20
“But aside from house and family, it is nature that gives me the most pleasure, the changes through the seasons, the blossoms and leaves of autumn and spring, the shifting patterns of the skies. People have always debated the relative merits of the groves of spring and the fields of autumn, and had trouble coming to a conclusion. I have been told that in China nothing is held to surpass the brocades of spring, but in the poetry of our own country the preference would seem to be for the wistful notes of autumn. I watch them come and go and must allow each its points, and in the end am unable to decide between song of bird and hue of flower. I go further: within the limits allowed by my narrow gardens, I have sought to bring in what I can of the seasons, the flowering trees of spring and the flowering grasses of autumn, and the humming of insects that would go unnoticed in the wilds. This is what I offer for your pleasure. Which of the two, autumn or spring, is your own favorite?”
He had chosen another subject which produced hesitation, but one on which silence would seem merely rude.
“If Your Lordship finds it difficult to hand down a decision, how much more do I. It is as you say: some are of the one opinion and some of the other. Yet for me the autumn wind which poets have found so strange and compelling—in the dews I sense a fleeting link with my mother.” *
He found the very muteness and want of logic deeply touching.
“Then we two feel alike. You know my secret:
For me it is the autumn winds that pierce.
“There are times when I find them almost more than I can bear.”
How was she to answer? She made it seem that she had not under-stood. Somehow he was in a complaining mood this evening. He caught himself just short of further indiscretion. She had every right to be unhappy with him, for he was behaving like a silly stripling. He sighed a heavy sigh, and even that rather put her off with its intrusive elegance. She seemed to be inching away from him.
“I have displeased you, and am sorry—though I doubt that most people of feeling would have been quite as displeased. Well, do not let the displeasure last. It could be very trying.”

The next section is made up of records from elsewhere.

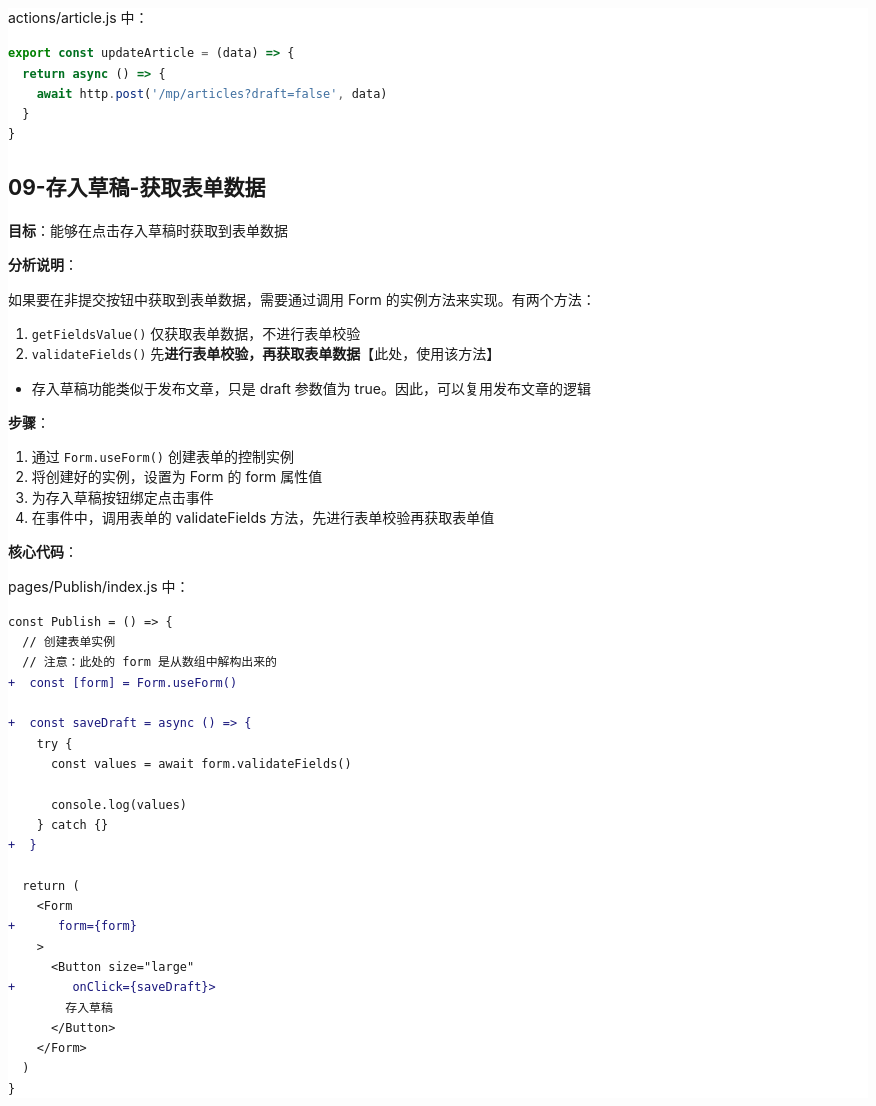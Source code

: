 actions/article.js 中：

```js
export const updateArticle = (data) => {
  return async () => {
    await http.post('/mp/articles?draft=false', data)
  }
}
```

## 09-存入草稿-获取表单数据

**目标**：能够在点击存入草稿时获取到表单数据

**分析说明**：

如果要在非提交按钮中获取到表单数据，需要通过调用 Form 的实例方法来实现。有两个方法：
1. `getFieldsValue()` 仅获取表单数据，不进行表单校验
2. `validateFields()` 先**进行表单校验，再获取表单数据**【此处，使用该方法】
- 存入草稿功能类似于发布文章，只是 draft 参数值为 true。因此，可以复用发布文章的逻辑

**步骤**：

1. 通过 `Form.useForm()` 创建表单的控制实例
2. 将创建好的实例，设置为 Form 的 form 属性值
3. 为存入草稿按钮绑定点击事件
4. 在事件中，调用表单的 validateFields 方法，先进行表单校验再获取表单值

**核心代码**：

pages/Publish/index.js 中：

```diff
const Publish = () => {
  // 创建表单实例
  // 注意：此处的 form 是从数组中解构出来的
+  const [form] = Form.useForm()

+  const saveDraft = async () => {
    try {
      const values = await form.validateFields()

      console.log(values)
    } catch {}
+  }

  return (
    <Form
+      form={form}
    >
      <Button size="large"
+        onClick={saveDraft}>
        存入草稿
      </Button>
    </Form>
  )
}
```
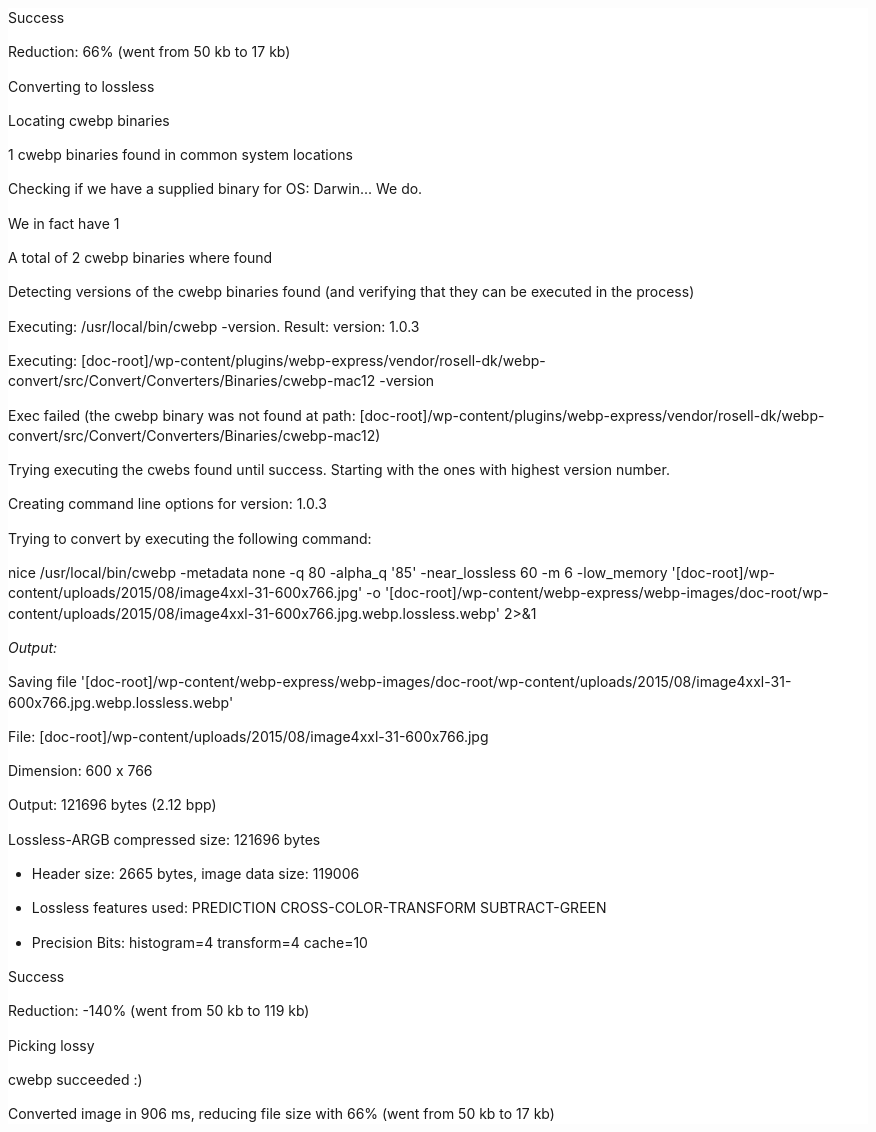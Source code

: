 Success

Reduction: 66% (went from 50 kb to 17 kb)


Converting to lossless

Locating cwebp binaries

1 cwebp binaries found in common system locations

Checking if we have a supplied binary for OS: Darwin... We do.

We in fact have 1

A total of 2 cwebp binaries where found

Detecting versions of the cwebp binaries found (and verifying that they can be executed in the process)

Executing: /usr/local/bin/cwebp -version. Result: version: 1.0.3

Executing: [doc-root]/wp-content/plugins/webp-express/vendor/rosell-dk/webp-convert/src/Convert/Converters/Binaries/cwebp-mac12 -version

Exec failed (the cwebp binary was not found at path: [doc-root]/wp-content/plugins/webp-express/vendor/rosell-dk/webp-convert/src/Convert/Converters/Binaries/cwebp-mac12)

Trying executing the cwebs found until success. Starting with the ones with highest version number.

Creating command line options for version: 1.0.3

Trying to convert by executing the following command:

nice /usr/local/bin/cwebp -metadata none -q 80 -alpha_q '85' -near_lossless 60 -m 6 -low_memory '[doc-root]/wp-content/uploads/2015/08/image4xxl-31-600x766.jpg' -o '[doc-root]/wp-content/webp-express/webp-images/doc-root/wp-content/uploads/2015/08/image4xxl-31-600x766.jpg.webp.lossless.webp' 2>&1


*Output:* 

Saving file '[doc-root]/wp-content/webp-express/webp-images/doc-root/wp-content/uploads/2015/08/image4xxl-31-600x766.jpg.webp.lossless.webp'

File:      [doc-root]/wp-content/uploads/2015/08/image4xxl-31-600x766.jpg

Dimension: 600 x 766

Output:    121696 bytes (2.12 bpp)

Lossless-ARGB compressed size: 121696 bytes

  * Header size: 2665 bytes, image data size: 119006

  * Lossless features used: PREDICTION CROSS-COLOR-TRANSFORM SUBTRACT-GREEN

  * Precision Bits: histogram=4 transform=4 cache=10


Success

Reduction: -140% (went from 50 kb to 119 kb)


Picking lossy

cwebp succeeded :)


Converted image in 906 ms, reducing file size with 66% (went from 50 kb to 17 kb)

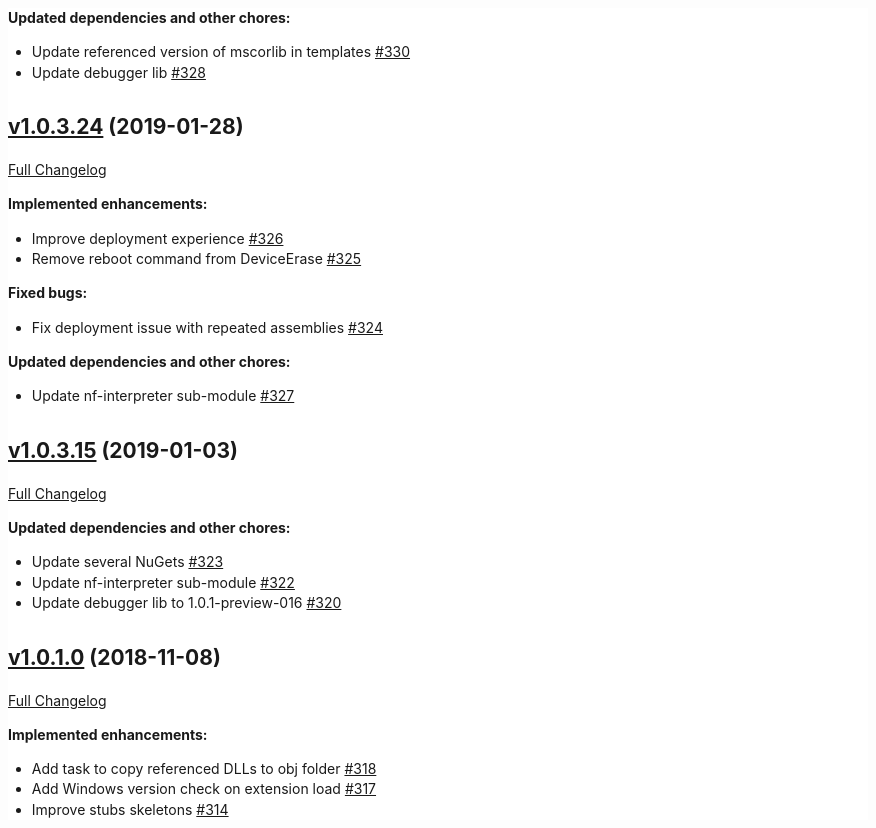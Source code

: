 **Updated dependencies and other chores:**

- Update referenced version of mscorlib in templates [\#330](https://github.com/nanoframework/nf-Visual-Studio-extension/pull/330)
- Update debugger lib [\#328](https://github.com/nanoframework/nf-Visual-Studio-extension/pull/328)

## [v1.0.3.24](https://github.com/nanoframework/nf-Visual-Studio-extension/tree/v1.0.3.24) (2019-01-28)

[Full Changelog](https://github.com/nanoframework/nf-Visual-Studio-extension/compare/v1.0.3.15...v1.0.3.24)

**Implemented enhancements:**

- Improve deployment experience [\#326](https://github.com/nanoframework/nf-Visual-Studio-extension/pull/326)
- Remove reboot command from DeviceErase [\#325](https://github.com/nanoframework/nf-Visual-Studio-extension/pull/325)

**Fixed bugs:**

- Fix deployment issue with repeated assemblies [\#324](https://github.com/nanoframework/nf-Visual-Studio-extension/pull/324)

**Updated dependencies and other chores:**

- Update nf-interpreter sub-module [\#327](https://github.com/nanoframework/nf-Visual-Studio-extension/pull/327)

## [v1.0.3.15](https://github.com/nanoframework/nf-Visual-Studio-extension/tree/v1.0.3.15) (2019-01-03)

[Full Changelog](https://github.com/nanoframework/nf-Visual-Studio-extension/compare/v1.0.1.0...v1.0.3.15)

**Updated dependencies and other chores:**

- Update several NuGets [\#323](https://github.com/nanoframework/nf-Visual-Studio-extension/pull/323)
- Update nf-interpreter sub-module [\#322](https://github.com/nanoframework/nf-Visual-Studio-extension/pull/322)
- Update debugger lib to 1.0.1-preview-016 [\#320](https://github.com/nanoframework/nf-Visual-Studio-extension/pull/320)

## [v1.0.1.0](https://github.com/nanoframework/nf-Visual-Studio-extension/tree/v1.0.1.0) (2018-11-08)

[Full Changelog](https://github.com/nanoframework/nf-Visual-Studio-extension/compare/v1.0.0.0...v1.0.1.0)

**Implemented enhancements:**

- Add task to copy referenced DLLs to obj folder [\#318](https://github.com/nanoframework/nf-Visual-Studio-extension/pull/318)
- Add Windows version check on extension load [\#317](https://github.com/nanoframework/nf-Visual-Studio-extension/pull/317)
- Improve stubs skeletons [\#314](https://github.com/nanoframework/nf-Visual-Studio-extension/pull/314)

He went out. Even the perfume that lingered on upset her.
“What a scent he did leave on these cushions—just have a whiff. I can't find words to describe it.” Her women were lowering the shutters. “He brings everything all together in himself, like a willow that is all of a sudden blooming like a cherry. It sets a person to shivering.”
He went to Murasaki's wing of the house. He did not go inside immediately, but, choosing a place on the veranda as far as possible from the lamps, lay for a time in thought. He exchanged desultory talk with several of her women. He was thinking of love. Had those wild impulses still not left him? He was too old for them, and angry with himself for the answer which the question demanded. He had misbehaved grievously, but he had been young and unthinking, and was sure that he would by now have been forgiven. So he sought to comfort himself; and there was genuine comfort in the thought that he was at least more aware of the dangers than he once had been.
Akikonomu was sorry that she had said as much as she had. Her remarks about the autumn must have sounded very poetic, and she should have held her tongue. She was so unhappy with herself that she was feeling rather tired. Genji's robustness had not seemed to allow for fatigue. He was behaving more all the time as if he were her father.
He told Murasaki of this newly discovered preference for the autumn. “Certainly I can appreciate it. With you it is the early spring morning, and that too I understand. We must put together a really proper entertainment sometime to go with the blossoms and the autumn leaves. But I have been so busy. Well, it will not always be so. I will have what I want most, the life of the recluse. And will you be lonely, my dear? The possibility that you might is what really holds me back.”